Each symbology is designed with a specific task in mind, making different types of codes suitable to different applications. For example, some linear barcodes encode only numerical data, while others encode both numbers and letters.
Linear barcodes can use either a continuous code or a discrete code. A continuous code contains data in both the bars and spaces. In a discrete code, the characters stand by themselves, requiring extra space between each adjacent character—making them less space efficient than continuous codes.
Here are a few examples of linear code symbologies:
- Code 25, also called 2 of 5
- Code 128
- Code 93
- Code 39
- Code 11
When to Use Linear Barcodes?
There’s a good reason you see linear barcodes so frequently—whether you’re in the lab, or out doing your weekly shopping.

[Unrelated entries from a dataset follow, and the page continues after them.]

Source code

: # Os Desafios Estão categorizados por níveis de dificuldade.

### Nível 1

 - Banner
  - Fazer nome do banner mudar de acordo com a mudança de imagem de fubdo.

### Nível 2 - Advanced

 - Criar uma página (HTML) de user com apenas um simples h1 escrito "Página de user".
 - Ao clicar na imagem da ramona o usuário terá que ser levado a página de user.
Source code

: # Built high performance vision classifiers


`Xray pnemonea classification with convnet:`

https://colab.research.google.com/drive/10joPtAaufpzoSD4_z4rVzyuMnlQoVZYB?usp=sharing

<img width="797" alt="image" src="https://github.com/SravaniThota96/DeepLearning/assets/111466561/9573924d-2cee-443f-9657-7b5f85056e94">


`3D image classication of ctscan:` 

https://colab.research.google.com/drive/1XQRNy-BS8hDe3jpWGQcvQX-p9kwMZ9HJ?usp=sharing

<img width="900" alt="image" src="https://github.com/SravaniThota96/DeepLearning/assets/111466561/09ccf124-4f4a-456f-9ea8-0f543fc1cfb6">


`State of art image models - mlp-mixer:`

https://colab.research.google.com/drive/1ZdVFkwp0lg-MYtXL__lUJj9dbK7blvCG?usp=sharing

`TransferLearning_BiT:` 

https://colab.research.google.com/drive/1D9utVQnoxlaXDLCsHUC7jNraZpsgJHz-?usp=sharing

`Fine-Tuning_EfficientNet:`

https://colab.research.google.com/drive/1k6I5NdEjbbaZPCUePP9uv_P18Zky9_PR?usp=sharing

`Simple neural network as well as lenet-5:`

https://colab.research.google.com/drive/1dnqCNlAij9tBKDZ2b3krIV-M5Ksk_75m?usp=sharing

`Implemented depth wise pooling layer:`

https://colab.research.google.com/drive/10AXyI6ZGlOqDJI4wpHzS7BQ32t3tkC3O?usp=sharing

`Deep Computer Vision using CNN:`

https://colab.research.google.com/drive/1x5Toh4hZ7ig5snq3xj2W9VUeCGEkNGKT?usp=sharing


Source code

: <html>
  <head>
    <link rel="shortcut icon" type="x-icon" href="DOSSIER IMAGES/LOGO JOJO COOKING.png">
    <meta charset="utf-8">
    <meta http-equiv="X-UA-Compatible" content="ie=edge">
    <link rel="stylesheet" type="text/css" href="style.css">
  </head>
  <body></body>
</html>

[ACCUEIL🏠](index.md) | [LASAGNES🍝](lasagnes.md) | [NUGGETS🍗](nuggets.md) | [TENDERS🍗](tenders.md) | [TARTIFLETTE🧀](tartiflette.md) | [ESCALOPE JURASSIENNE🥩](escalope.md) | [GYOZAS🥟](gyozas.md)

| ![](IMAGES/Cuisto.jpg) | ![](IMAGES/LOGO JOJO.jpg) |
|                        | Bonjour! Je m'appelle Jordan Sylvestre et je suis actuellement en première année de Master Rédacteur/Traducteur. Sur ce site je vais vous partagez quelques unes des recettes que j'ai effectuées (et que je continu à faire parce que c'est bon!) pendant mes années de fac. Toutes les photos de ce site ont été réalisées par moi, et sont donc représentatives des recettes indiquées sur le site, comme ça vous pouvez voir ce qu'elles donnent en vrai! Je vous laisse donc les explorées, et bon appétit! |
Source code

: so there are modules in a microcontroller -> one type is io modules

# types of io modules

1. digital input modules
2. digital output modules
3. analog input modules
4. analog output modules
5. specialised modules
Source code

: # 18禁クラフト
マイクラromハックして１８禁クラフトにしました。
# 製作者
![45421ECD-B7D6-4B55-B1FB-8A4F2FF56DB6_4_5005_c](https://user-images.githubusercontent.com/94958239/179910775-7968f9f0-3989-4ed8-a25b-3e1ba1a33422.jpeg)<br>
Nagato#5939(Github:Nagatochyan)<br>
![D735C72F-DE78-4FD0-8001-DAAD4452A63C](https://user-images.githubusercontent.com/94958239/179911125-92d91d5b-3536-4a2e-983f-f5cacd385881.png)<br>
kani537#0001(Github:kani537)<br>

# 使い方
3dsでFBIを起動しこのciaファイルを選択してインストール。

Having been widely used for decades, there are a wide array of linear barcode symbologies suited to an array of applications—it’s unlikely you’ll run into a situation where a linear barcode won’t cut it.
Linear barcodes are also capable of being read by just about any scanner—new or old, inexpensive or technologically advanced. This is due in part to their popularity, and in part because they’ve been around for so long.
When it comes to specific symbologies, you’ll need to work with your supplier to make an informed decision. Your application and data needs must be taken into account to ensure success.
For example, you and your supplier will need to be familiar with industry barcoding standards—products of human origin, such as blood, are regulated by the ISBT 128 standard to increase accuracy and provide global traceability. Other standards exist for similar reasons as well.
Additionally, the shape and size of your labware may impact your barcode needs—microwell plates require a long and thin label and your symbology will need to be compatible with those labels.
What are 2D Barcodes?
2D barcodes can hold more data because they make use of both the horizontal and vertical dimensions. In a stacked barcode format, rows of linear symbols sit on top of one another—in a matrix format the bars and spaces form a checkerboard like pattern.
Matrix type 2D barcodes can encode between 1 and 2,000 characters! That’s pretty impressive, so if you need a lot of data on a small barcode label 2D barcodes are ideal.
Older scanners can read stacked 2D barcodes—since they are made up of several linear codes. Other types of 2D barcodes will require an imager type scanner, which thankfully have become fairly standard.
Here are a few examples of 2D barcode symbologies:
- Stacked—i.e. code 49
- QR code
- Data Matrix
When to Use 2D Barcodes?
As we already mentioned, if you have limited surface area for a barcode and a lot of data to encode, 2D barcodes are going to be a great solution.
Their ability to hold large amounts of data in a compact code makes them especially useful for small applications, such as on the bottoms and caps of tubes and vials.
Matrix style 2D codes are also capable of being read by smartphones and leading the smartphone user to a specific webpage. This can be extremely useful if you need to deliver paper waste-free information to an end-user who probably doesn’t have a barcode scanner on hand.
As with linear barcodes, when it comes down to choosing the right symbology it will depend on your data storage needs and applications, so we always recommend consulting an expert.
Using Linear and 2D Barcodes Together
Since linear barcodes can be read by all kinds of scanners, many businesses that use automation in their workflows prefer to have a linear code in at least one area.
For example, labs with automated workflows may leverage a linear barcode label on the side of a container and a 2D barcode on the bottom of the container to ensure readability throughout their entire process.
Both barcodes would contain the same information, but different scanners read the barcodes at different points in the workflow.
Using two barcodes is also a good way to insure your data in case one of the codes is damaged or becomes unreadable.Read our
Now that you know a little bit more about the difference between linear and 2D barcodes, your barcode supplier’s recommendations may make more sense, and you should be able to more confidently make build a barcode strategy suited to your lab.
The right barcode technology—or combination of technologies—should enhance your workflows and precisely match your labelling needs.